The church of ST. BARTHOLOMEW consists of a chancel 27 ft. by 15½ ft., north vestry, nave 45½ ft. by 19½ ft., north aisle 9¼ ft. wide, south porch, and a western tower 13 ft. by 10 ft. These dimensions are all internal. The only remains of the 12th-century church are the south doorway and the lower part of the south wall of the nave. The chancel appears to have been rebuilt in the 13th century, assuming that the restored lancet windows in its walls are copies of their predecessors. The south wall of the nave was partly rebuilt in the 14th century, when the three existing windows were inserted, and a larger window was inserted in the east wall of the chancel in the 15th century. The tower was probably erected at the same time. The north aisle and vestry were added in 1886, and at the same time the rest of the building underwent a drastic restoration.
The 15th-century east window of the chancel is of three lights under a traceried four-centered head. In each side wall are two lancet windows renovated almost wholly with modern stonework. One now opens into the modern vestry on the north side. The pointed chancel arch is modern.
In the south wall of the nave are three windows of two lights under traceried pointed heads; they appear to be of 14th-century date, but are of unusually rough workmanship. Below the first window outside is the lower part of a 12th-century shallow buttress, and to the east of it and also below the second window are some indications of blocked openings. The 12th-century south doorway is of two orders, and has detached shafts to the jambs with modern capitals. The modern south porch is designed to harmonize with it in style, as is the stairway which gives access to the west gallery. The modern arcade north of the nave is of three bays, and the aisle is lighted by three two-light windows on the north and a single light at the west end. The tower has been entirely modernized; it is in four stages, supported by diagonal buttresses. The west doorway has a four-centred head, with a two-light traceried window over it. The bell-chamber is lighted by pairs of two-light transomed windows, with a quatrefoil in the head of each. Their ogee labels terminate in carved finials. The parapet is embattled and a gargoyle projects from each face.

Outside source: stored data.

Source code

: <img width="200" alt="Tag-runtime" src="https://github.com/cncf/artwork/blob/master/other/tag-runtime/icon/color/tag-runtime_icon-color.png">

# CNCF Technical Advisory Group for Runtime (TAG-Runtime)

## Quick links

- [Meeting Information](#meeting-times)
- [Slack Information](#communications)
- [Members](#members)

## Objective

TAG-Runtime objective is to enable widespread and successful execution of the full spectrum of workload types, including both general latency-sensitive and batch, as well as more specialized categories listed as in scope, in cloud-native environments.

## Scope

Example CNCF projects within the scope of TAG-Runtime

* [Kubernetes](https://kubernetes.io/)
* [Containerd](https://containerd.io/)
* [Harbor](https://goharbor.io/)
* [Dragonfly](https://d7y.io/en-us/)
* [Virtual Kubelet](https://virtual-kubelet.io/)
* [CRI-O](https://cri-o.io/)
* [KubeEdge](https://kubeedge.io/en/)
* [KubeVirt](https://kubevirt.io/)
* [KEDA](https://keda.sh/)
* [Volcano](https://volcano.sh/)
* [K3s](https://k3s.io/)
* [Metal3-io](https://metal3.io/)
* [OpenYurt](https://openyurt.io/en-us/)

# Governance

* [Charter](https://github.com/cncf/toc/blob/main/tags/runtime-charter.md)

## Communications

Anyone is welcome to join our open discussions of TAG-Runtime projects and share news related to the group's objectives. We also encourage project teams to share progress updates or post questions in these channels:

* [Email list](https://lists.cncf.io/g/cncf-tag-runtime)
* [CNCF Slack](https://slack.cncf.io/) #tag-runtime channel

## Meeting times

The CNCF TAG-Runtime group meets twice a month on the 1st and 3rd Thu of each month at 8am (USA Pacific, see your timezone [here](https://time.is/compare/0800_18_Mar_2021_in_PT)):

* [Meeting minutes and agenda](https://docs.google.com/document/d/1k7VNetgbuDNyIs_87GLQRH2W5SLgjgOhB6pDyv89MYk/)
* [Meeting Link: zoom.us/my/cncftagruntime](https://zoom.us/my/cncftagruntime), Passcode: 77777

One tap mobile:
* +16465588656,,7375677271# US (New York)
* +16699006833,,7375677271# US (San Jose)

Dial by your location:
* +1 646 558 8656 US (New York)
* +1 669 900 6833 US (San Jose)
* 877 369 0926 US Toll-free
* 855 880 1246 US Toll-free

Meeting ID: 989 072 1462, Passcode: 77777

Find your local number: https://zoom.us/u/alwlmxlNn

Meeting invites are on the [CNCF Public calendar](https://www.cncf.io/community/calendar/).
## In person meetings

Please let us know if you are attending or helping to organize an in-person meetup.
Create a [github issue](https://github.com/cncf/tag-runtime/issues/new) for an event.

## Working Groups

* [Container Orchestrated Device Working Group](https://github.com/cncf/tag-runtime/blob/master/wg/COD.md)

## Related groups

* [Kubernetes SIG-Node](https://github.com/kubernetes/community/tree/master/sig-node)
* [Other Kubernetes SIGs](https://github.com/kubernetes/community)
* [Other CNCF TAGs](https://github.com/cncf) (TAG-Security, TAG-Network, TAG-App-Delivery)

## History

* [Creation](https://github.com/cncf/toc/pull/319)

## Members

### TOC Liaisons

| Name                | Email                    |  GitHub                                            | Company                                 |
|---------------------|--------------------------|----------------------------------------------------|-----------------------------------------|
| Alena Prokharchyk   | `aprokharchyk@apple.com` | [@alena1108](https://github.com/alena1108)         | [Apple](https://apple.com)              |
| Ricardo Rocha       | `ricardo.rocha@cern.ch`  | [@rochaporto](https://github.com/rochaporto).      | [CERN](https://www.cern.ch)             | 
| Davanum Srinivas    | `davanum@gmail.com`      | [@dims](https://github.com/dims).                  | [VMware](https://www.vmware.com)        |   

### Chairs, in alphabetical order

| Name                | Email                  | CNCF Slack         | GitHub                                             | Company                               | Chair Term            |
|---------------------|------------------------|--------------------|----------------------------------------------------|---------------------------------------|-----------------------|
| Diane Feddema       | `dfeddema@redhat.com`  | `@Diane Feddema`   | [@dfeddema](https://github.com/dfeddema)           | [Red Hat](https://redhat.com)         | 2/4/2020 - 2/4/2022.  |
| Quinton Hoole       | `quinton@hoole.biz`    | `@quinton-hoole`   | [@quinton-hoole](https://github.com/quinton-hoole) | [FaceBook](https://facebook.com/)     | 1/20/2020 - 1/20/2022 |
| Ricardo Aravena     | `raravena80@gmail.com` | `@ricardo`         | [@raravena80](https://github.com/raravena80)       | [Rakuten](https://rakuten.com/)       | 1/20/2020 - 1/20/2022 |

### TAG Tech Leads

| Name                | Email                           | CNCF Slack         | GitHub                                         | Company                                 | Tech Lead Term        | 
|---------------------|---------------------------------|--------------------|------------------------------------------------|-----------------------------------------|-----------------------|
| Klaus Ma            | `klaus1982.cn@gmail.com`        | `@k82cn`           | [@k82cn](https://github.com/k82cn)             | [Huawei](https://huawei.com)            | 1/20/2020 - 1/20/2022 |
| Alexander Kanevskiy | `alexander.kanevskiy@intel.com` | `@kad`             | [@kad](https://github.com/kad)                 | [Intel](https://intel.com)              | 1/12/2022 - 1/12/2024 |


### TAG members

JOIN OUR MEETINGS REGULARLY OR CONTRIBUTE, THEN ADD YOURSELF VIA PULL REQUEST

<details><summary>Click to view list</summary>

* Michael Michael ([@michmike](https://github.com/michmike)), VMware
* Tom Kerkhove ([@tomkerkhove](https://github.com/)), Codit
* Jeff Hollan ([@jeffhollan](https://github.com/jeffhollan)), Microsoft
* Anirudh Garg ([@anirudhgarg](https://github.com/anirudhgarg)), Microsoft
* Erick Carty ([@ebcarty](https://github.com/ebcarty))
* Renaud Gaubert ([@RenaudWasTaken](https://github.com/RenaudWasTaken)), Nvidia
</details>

The roofs are gabled and modern.
The font is apparently an old one recut. It is octagonal in plan, with a moulding of 15th-century character on the lower ridge of the bowl; the base is new. The pulpit and the other furniture are modern, and under the tower is a gallery. The monuments are all of the late 18th century or modern.
Two of the 14th-century windows contain 15th-century stained glass. One has the kneeling figure of a saint in the western light holding a cup and paten. In its east light is a figure of God the Father in the act of blessing; the two lights appear to be part of a single subject. Another window has a representation of the Annunciation.
There are six bells: the first three cast by John Rudhall in 1820; the fourth dated 1599 and inscribed 'God be our good spede, William Wogan, I.G.'; the fifth bears the inscription '+ Jesus ba (sic) our sped 1626'; the tenor is a well-known dated pre-Reformation bell, it is inscribed in Lombardic capitals 'O Beate O Sancte Gregori laus tibi in gloria,' with winged dragons and a cross; below it in script letters is another small inscription reading 'T. Clyvegrove, Tempore dñi Roberti Multon Prioris Wygornae Anno Dñi millimo CCCCmo LXXXIJ.'
The communion plate comprises a large silver cup of 1635 with the initials F/RA, a plated paten, and a silver flagon of 1812.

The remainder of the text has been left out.